■ **TASK REQUIREMENTS**
Go through the records below and report each line with "been" in it.

■ **SUPPLIED RECORDS**

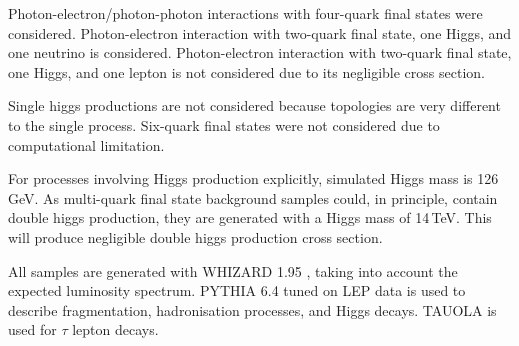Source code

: Photon-electron/photon-photon interactions with four-quark final states were considered. Photon-electron interaction with two-quark final state, one Higgs, and one neutrino is considered. Photon-electron interaction with two-quark final state, one Higgs, and one lepton is not considered due to its negligible cross section.


Single higgs productions are not considered because topologies are very different to the single process.
Six-quark final states were not considered due to computational limitation.

For processes involving Higgs production explicitly, simulated Higgs mass is 126\,GeV.
As multi-quark final state background samples could, in principle, contain double higgs production, they are generated with a Higgs mass of 14\,TeV. This will produce negligible double higgs production cross section.






All samples are generated with WHIZARD 1.95 \cite{}, taking into account the expected \CLIC luminosity spectrum.
PYTHIA 6.4 \cite{} tuned on LEP data \cite{} is used to describe fragmentation, hadronisation processes, and Higgs decays. TAUOLA \cite{} is used for $\tau$ lepton decays.


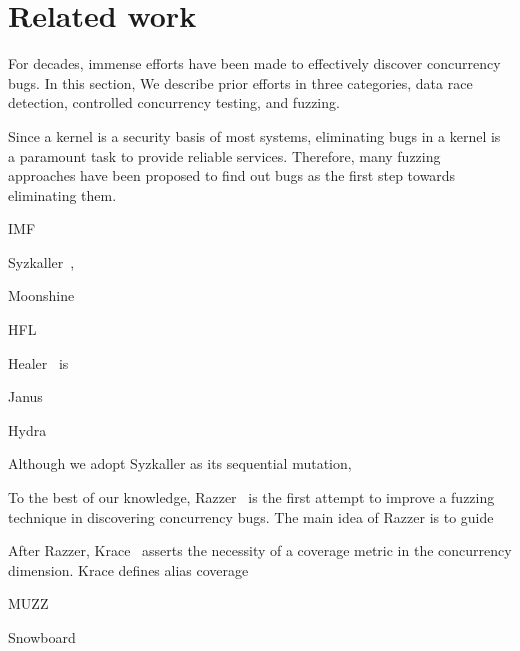 \section{Related work}
\label{s:relwk}

For decades, immense efforts have been made to effectively discover
concurrency bugs. In this section, We describe prior efforts in three
categories, data race detection, controlled concurrency testing, and
fuzzing.





%
Since a kernel is a security basis of most systems, eliminating bugs
in a kernel is a paramount task to provide reliable
services. Therefore, many fuzzing approaches have been proposed to
find out bugs as the first step towards eliminating them.
%

IMF~\cite{imf}

Syzkaller~\cite{syzkaller},

Moonshine~\cite{moonshine}

HFL~\cite{hfl}

Healer~\cite{healer} is

Janus~\cite{janus}

Hydra~\cite{hydra}


Although we adopt Syzkaller as its sequential mutation, 

%
To the best of our knowledge, Razzer~\cite{razzer} is the first
attempt to improve a fuzzing technique in discovering concurrency
bugs.
%
The main idea of Razzer is to guide


After Razzer, Krace~\cite{krace} asserts the necessity of a coverage
metric in the concurrency dimension. Krace defines alias coverage


MUZZ~\cite{muzz}


Snowboard~\cite{snowboard}



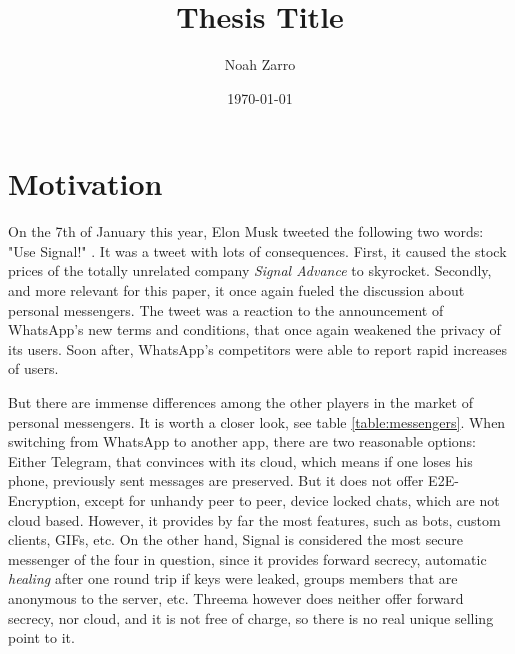 \documentclass[a4paper, oneside]{discothesis}
\title{Thesis Title}
\author{Noah Zarro}
\institute{Distributed Computing Group \\[2pt]
Computer Engineering and Networks Laboratory \\[2pt]
ETH Zürich}
\date{\today}
\begin{document}
\frontmatter %
\maketitle

\cleardoublepage

\begin{acknowledgements}

\end{acknowledgements}


\begin{abstract}

\end{abstract}

\tableofcontents

\mainmatter %


\chapter{Motivation}
On the 7th of January this year, Elon Musk tweeted the following two words: "Use Signal!" \cite{Twitter}. It was a tweet with lots of consequences. First, it caused the stock prices of the totally unrelated company \emph{Signal Advance} to skyrocket. Secondly, and more relevant for this paper, it once again fueled the discussion about personal messengers. The tweet was a reaction to the announcement of WhatsApp's new terms and conditions, that once again weakened the privacy of its users. Soon after, WhatsApp's competitors were able to report rapid increases of users.

But there are immense differences among the other players in the market of personal messengers. It is worth a closer look, see table \ref{table:messengers}. When switching from WhatsApp to another app, there are two reasonable options: Either Telegram, that convinces with its cloud, which means if one loses his phone, previously sent messages are preserved. But it does not offer E2E-Encryption, except for unhandy peer to peer, device locked chats, which are not cloud based. However, it provides by far the most features, such as bots, custom clients, GIFs, etc. On the other hand, Signal is considered the most secure messenger of the four in question, since it provides forward secrecy, automatic \emph{healing} after one round trip if keys were leaked, groups members that are anonymous to the server, etc. Threema however does neither offer forward secrecy, nor cloud, and it is not free of charge, so there is no real unique selling point to it.
\end{document}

■ **ANSWER SECTION**
For decades, immense efforts have been made to effectively discover
services. Therefore, many fuzzing approaches have been proposed to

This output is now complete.